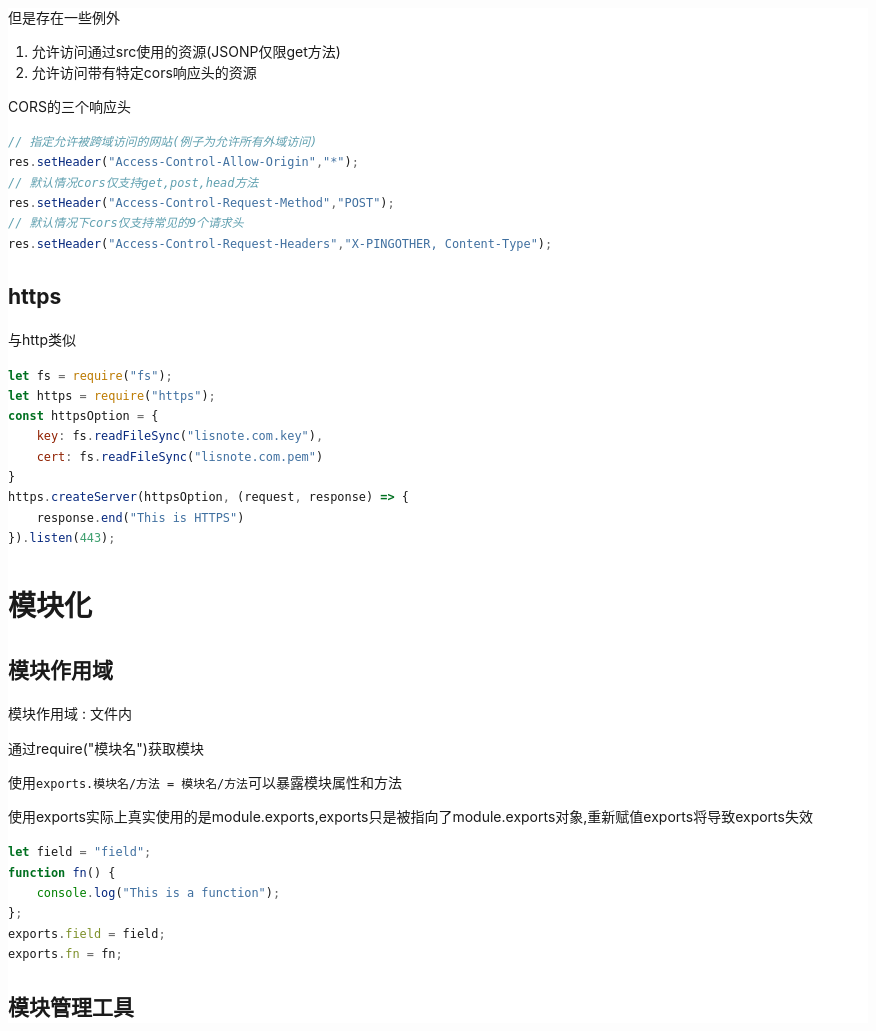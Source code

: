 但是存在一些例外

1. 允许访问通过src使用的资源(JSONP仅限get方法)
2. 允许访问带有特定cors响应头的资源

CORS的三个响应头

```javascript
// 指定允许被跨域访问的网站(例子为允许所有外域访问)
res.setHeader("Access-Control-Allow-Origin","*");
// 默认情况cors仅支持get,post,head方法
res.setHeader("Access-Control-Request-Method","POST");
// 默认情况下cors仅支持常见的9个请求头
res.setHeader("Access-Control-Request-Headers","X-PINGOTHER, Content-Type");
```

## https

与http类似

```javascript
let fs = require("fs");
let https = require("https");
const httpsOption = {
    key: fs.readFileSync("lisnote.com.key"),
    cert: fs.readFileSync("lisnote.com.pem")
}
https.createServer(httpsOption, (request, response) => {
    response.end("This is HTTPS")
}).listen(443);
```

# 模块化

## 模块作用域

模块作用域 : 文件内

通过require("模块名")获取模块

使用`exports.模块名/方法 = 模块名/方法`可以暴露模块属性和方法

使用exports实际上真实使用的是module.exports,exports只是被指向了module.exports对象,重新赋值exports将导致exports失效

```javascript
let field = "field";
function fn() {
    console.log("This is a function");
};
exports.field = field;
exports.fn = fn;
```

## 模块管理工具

--

TASK INSTRUCTIONS: Copy the whole listing exactly, excluding the pictures in it.

ANSWER SECTION:
Source code

: 但是存在一些例外

1. 允许访问通过src使用的资源(JSONP仅限get方法)
2. 允许访问带有特定cors响应头的资源

CORS的三个响应头

```javascript
// 指定允许被跨域访问的网站(例子为允许所有外域访问)
res.setHeader("Access-Control-Allow-Origin","*");
// 默认情况cors仅支持get,post,head方法
res.setHeader("Access-Control-Request-Method","POST");
// 默认情况下cors仅支持常见的9个请求头
res.setHeader("Access-Control-Request-Headers","X-PINGOTHER, Content-Type");
```

## https

与http类似

```javascript
let fs = require("fs");
let https = require("https");
const httpsOption = {
    key: fs.readFileSync("lisnote.com.key"),
    cert: fs.readFileSync("lisnote.com.pem")
}
https.createServer(httpsOption, (request, response) => {
    response.end("This is HTTPS")
}).listen(443);
```

# 模块化

## 模块作用域

模块作用域 : 文件内

通过require("模块名")获取模块

使用`exports.模块名/方法 = 模块名/方法`可以暴露模块属性和方法

使用exports实际上真实使用的是module.exports,exports只是被指向了module.exports对象,重新赋值exports将导致exports失效

```javascript
let field = "field";
function fn() {
    console.log("This is a function");
};
exports.field = field;
exports.fn = fn;
```

## 模块管理工具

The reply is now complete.